▶ **What you have to do**: Nothing in the records should change; write them all out exactly.

[Collected data]
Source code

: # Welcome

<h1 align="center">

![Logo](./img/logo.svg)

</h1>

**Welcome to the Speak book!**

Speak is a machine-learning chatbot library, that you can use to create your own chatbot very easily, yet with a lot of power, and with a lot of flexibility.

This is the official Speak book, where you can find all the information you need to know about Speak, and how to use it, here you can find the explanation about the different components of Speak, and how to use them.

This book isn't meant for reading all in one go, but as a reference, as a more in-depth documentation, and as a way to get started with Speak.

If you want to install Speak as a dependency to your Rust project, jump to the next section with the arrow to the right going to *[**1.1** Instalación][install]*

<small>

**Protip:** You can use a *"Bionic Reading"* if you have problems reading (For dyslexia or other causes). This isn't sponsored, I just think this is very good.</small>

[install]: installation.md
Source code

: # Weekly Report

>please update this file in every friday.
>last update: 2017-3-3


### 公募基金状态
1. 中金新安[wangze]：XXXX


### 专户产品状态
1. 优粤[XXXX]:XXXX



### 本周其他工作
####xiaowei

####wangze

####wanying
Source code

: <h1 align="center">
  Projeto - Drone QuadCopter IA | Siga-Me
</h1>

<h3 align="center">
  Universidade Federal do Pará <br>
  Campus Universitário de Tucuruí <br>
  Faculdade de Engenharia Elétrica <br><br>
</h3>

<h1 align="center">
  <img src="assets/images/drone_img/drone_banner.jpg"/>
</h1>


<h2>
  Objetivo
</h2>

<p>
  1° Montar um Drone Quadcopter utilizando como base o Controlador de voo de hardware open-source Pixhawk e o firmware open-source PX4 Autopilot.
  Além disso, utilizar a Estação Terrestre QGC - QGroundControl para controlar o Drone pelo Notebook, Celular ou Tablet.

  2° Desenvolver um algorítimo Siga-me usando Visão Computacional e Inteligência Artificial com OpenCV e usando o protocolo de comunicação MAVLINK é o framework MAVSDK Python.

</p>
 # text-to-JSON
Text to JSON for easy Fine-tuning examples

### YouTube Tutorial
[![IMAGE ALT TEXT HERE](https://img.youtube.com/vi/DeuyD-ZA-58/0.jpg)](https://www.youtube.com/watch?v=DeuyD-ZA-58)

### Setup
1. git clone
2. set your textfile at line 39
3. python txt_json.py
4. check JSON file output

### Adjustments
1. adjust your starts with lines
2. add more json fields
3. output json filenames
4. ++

▶ **Response to the exercise**:
Source code

: # Welcome

<h1 align="center">

![Logo](./img/logo.svg)

</h1>

**Welcome to the Speak book!**

Speak is a machine-learning chatbot library, that you can use to create your own chatbot very easily, yet with a lot of power, and with a lot of flexibility.

This is the official Speak book, where you can find all the information you need to know about Speak, and how to use it, here you can find the explanation about the different components of Speak, and how to use them.

This book isn't meant for reading all in one go, but as a reference, as a more in-depth documentation, and as a way to get started with Speak.

If you want to install Speak as a dependency to your Rust project, jump to the next section with the arrow to the right going to *[**1.1** Instalación][install]*

<small>

**Protip:** You can use a *"Bionic Reading"* if you have problems reading (For dyslexia or other causes). This isn't sponsored, I just think this is very good.</small>

[install]: installation.md
Source code

: # Weekly Report

>please update this file in every friday.
>last update: 2017-3-3


### 公募基金状态
1. 中金新安[wangze]：XXXX


### 专户产品状态
1. 优粤[XXXX]:XXXX



### 本周其他工作
####xiaowei

####wangze

####wanying
Source code

: <h1 align="center">
  Projeto - Drone QuadCopter IA | Siga-Me
</h1>

<h3 align="center">
  Universidade Federal do Pará <br>
  Campus Universitário de Tucuruí <br>
  Faculdade de Engenharia Elétrica <br><br>
</h3>

<h1 align="center">
  <img src="assets/images/drone_img/drone_banner.jpg"/>
</h1>


<h2>
  Objetivo
</h2>

<p>
  1° Montar um Drone Quadcopter utilizando como base o Controlador de voo de hardware open-source Pixhawk e o firmware open-source PX4 Autopilot.
  Além disso, utilizar a Estação Terrestre QGC - QGroundControl para controlar o Drone pelo Notebook, Celular ou Tablet.

  2° Desenvolver um algorítimo Siga-me usando Visão Computacional e Inteligência Artificial com OpenCV e usando o protocolo de comunicação MAVLINK é o framework MAVSDK Python.

</p>
 # text-to-JSON
Text to JSON for easy Fine-tuning examples

### YouTube Tutorial
[![IMAGE ALT TEXT HERE](https://img.youtube.com/vi/DeuyD-ZA-58/0.jpg)](https://www.youtube.com/watch?v=DeuyD-ZA-58)

### Setup
1. git clone
2. set your textfile at line 39
3. python txt_json.py
4. check JSON file output

### Adjustments
1. adjust your starts with lines
2. add more json fields
3. output json filenames
4. ++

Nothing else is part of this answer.